No.  I don't need to provide reports so much as answer queries about their data.

>    my understanding of an operator is someone who monitors
>  and manages the system without respect to the particulars
>  of data coming in or going out.

That's correct.  My definition of an operator is someone who either
pulls the batches of data when requested, or setups up a cron job to
do it and fixes it if it breaks.

>    this sounds like a classic driver structure: create a dumb
>  little top-end driver, make a basic stub, make customer-
>  specific stubs that inherit from the basic stub, tweak
>  and debug to taste, yes?

Yep.

>  > * Currently, all of the Python scripts take all their settings on the
>  > command line.
>  >
>    GASP!!! and the operator is going to type these command lines?
>  or these are hard-coded into the master driver? or...?

They're driven via the Makefiles.  If you have a customer-specific
Makefile with some customer-specific settings, than the main Makefile
knows which settings each little Python script needs.

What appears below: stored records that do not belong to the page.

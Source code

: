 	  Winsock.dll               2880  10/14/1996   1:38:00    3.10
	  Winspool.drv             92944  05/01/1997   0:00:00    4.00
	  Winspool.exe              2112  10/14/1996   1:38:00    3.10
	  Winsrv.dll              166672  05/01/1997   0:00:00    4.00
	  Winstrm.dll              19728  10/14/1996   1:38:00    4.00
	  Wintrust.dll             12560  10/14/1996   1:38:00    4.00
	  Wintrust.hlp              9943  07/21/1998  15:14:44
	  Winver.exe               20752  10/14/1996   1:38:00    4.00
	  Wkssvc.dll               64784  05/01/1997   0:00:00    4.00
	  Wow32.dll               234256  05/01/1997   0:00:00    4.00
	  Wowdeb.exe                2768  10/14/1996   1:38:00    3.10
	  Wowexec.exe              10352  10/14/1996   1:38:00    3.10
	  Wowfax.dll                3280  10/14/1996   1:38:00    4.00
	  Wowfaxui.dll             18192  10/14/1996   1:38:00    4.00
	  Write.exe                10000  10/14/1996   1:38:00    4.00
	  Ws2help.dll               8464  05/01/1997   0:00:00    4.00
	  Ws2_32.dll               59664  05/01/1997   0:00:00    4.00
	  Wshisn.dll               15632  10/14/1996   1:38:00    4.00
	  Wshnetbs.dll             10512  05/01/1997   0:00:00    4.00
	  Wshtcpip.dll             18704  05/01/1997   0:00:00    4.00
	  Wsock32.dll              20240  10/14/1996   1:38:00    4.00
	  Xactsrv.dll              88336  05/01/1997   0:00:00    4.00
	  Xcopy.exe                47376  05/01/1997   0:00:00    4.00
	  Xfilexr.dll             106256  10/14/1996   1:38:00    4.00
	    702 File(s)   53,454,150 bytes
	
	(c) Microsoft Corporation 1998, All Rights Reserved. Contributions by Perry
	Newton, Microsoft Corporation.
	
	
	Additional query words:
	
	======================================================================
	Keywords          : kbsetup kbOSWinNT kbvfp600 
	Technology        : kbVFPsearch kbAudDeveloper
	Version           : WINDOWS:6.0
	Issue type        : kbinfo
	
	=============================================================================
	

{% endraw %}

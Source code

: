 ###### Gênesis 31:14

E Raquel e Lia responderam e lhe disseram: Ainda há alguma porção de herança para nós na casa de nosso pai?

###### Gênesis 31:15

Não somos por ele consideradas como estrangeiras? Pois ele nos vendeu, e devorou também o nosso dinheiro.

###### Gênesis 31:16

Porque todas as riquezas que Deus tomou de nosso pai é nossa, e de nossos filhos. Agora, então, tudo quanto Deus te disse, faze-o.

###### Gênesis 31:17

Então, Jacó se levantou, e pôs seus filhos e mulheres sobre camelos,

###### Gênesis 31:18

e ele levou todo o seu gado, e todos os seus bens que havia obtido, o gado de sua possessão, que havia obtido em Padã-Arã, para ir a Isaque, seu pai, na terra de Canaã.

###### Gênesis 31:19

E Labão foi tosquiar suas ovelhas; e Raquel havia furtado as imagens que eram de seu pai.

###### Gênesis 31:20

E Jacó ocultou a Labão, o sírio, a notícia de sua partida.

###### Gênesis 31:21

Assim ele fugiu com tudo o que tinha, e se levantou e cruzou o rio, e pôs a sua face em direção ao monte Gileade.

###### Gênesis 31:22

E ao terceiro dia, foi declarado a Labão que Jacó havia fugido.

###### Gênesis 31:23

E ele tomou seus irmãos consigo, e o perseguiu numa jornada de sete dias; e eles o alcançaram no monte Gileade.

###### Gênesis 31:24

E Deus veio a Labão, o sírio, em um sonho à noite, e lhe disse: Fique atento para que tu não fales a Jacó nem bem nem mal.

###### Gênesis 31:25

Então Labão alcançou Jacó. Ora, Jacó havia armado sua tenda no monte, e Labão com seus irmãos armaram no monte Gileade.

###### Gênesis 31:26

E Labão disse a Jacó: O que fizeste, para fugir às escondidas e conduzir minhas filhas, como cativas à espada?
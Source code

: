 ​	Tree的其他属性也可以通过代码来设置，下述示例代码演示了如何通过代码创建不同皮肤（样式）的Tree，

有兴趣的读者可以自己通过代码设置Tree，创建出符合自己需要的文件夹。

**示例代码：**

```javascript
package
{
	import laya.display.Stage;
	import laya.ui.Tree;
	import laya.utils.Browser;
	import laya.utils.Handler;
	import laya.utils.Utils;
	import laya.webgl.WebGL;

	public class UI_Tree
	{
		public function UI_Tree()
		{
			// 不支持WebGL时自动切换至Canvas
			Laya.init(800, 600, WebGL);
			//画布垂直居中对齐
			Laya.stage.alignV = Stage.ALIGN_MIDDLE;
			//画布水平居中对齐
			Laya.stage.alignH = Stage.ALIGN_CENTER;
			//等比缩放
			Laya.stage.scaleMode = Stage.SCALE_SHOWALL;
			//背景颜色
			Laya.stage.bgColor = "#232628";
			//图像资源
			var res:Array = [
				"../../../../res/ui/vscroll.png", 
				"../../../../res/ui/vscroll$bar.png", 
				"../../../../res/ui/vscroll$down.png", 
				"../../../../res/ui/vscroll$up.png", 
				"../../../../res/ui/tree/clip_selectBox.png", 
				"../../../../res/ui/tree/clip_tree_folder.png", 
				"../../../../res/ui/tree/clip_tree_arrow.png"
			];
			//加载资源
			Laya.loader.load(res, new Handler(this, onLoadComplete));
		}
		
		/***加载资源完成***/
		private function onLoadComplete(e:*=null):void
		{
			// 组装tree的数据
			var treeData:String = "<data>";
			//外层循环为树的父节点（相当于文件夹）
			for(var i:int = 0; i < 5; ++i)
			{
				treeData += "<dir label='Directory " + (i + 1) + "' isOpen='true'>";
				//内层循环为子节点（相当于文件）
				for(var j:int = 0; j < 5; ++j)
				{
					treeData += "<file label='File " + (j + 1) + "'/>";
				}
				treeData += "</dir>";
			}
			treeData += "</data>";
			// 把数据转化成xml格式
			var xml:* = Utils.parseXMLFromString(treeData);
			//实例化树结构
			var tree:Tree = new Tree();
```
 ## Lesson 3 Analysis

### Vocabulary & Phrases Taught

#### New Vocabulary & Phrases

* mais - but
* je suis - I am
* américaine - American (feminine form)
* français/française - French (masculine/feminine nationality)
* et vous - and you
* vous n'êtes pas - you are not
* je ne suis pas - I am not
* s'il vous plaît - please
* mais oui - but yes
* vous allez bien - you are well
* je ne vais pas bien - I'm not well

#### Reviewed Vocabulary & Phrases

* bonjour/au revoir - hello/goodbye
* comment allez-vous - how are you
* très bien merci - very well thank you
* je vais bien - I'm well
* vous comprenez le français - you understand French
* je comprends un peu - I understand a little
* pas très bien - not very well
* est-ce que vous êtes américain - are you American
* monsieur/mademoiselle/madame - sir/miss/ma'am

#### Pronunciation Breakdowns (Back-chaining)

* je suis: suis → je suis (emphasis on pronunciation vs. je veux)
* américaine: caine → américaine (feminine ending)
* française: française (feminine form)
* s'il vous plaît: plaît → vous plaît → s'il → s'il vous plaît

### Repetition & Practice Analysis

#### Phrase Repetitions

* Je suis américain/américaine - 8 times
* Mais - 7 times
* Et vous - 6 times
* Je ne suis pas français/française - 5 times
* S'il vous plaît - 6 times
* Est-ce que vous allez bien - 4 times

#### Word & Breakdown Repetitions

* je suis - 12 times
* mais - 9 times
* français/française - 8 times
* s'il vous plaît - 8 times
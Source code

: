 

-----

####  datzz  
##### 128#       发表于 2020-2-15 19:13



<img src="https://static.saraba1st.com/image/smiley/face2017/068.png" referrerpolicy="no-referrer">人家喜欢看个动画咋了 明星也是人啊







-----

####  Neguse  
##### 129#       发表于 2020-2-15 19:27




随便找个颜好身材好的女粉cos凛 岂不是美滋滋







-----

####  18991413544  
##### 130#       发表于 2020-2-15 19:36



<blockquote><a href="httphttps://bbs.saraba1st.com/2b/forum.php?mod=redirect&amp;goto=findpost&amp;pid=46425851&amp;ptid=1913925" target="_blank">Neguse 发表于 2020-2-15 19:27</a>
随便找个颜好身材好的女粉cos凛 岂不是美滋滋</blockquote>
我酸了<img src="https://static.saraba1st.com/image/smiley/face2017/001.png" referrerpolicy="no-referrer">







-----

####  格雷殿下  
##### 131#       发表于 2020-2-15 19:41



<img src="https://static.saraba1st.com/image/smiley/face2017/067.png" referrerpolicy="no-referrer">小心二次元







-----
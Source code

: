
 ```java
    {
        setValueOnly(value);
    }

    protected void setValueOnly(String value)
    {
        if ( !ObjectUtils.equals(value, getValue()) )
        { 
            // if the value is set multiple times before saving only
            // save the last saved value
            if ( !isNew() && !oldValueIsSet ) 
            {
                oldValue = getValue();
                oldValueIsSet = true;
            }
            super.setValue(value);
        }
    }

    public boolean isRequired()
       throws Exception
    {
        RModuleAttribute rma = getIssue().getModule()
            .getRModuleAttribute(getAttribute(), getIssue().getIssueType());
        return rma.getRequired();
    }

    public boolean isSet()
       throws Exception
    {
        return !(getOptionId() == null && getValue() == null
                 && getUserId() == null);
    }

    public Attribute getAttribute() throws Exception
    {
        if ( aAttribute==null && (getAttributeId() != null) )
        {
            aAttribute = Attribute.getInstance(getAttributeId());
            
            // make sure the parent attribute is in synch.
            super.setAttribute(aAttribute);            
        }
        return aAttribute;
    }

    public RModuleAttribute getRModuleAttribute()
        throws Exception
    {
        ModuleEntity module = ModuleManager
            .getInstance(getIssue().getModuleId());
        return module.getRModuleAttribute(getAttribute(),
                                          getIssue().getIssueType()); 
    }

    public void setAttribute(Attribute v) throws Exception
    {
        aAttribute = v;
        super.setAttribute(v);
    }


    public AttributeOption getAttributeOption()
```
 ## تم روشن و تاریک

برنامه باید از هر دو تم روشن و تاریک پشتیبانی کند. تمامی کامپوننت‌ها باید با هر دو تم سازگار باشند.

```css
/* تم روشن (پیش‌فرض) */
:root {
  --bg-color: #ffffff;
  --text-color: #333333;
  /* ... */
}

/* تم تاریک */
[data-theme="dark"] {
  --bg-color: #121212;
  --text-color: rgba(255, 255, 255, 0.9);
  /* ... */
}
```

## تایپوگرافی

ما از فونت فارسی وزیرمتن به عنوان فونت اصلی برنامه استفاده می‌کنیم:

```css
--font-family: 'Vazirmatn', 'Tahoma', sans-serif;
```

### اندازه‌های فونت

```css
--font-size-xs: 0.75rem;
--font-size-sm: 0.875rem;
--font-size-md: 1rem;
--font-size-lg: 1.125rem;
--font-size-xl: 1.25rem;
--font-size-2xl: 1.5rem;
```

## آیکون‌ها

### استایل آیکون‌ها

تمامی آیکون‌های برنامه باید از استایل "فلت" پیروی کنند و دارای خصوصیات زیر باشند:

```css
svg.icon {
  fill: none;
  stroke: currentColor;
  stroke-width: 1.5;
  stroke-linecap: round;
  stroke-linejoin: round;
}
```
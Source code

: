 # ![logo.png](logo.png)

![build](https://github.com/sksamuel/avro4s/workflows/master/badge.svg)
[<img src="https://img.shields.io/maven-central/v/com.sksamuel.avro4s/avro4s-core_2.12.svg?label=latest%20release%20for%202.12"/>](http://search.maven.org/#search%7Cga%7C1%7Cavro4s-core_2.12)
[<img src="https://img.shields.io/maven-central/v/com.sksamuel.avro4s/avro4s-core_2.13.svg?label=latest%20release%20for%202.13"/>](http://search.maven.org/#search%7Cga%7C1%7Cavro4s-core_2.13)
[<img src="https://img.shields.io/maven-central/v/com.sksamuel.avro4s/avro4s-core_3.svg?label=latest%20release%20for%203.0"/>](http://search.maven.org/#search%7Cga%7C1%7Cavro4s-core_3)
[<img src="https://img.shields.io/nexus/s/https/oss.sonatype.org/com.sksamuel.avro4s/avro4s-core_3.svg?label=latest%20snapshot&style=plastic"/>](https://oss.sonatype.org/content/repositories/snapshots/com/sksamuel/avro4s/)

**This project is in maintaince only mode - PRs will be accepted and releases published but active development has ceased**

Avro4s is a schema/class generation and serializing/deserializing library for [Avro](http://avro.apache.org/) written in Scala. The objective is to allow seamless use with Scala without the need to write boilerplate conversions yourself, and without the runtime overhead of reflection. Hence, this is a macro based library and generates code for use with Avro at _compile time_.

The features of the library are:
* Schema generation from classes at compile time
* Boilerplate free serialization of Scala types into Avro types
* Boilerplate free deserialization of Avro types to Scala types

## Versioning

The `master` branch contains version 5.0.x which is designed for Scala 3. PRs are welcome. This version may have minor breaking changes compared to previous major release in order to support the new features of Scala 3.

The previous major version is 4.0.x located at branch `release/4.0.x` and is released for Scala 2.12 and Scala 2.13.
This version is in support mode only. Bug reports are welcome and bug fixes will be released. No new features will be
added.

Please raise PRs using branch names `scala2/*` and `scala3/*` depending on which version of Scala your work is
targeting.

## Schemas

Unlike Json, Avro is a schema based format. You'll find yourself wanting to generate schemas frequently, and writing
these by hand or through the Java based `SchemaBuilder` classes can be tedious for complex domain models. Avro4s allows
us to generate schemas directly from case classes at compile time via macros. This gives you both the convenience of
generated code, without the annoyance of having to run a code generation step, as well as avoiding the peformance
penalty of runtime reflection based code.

>  > I'm having a little bit of a problem with testing.  I don't have a way
>  > of testing any Python code that talks to a database because the Python
>  > scripts are all dumb about how to connect to the database.  I'm
>  > thinking I might need to setup a "pretend" customer with a test
>  > database to test all of that logic.
>
>    i stubbornly remain confused: customer-specific data is
>  coming in, so customer-specific logic is required to get
>  it into a customer-specific database that will serve out
>  to customer-specific requests for reports or some other
>  databased service.

Yep.

>    sounds like separate software, one set for each customer,

The data format that customers give me varies, but what I want to do
with the data and the service I provide is always the same.

>  maybe based on some base classes that allow leveraging
>  common functionality.
>    but even if the python remains ignorant of the data
>  source, aren't there interface programs that work between
>  the python and the database?

Once I get the data into a common format, getting it into the database is easy.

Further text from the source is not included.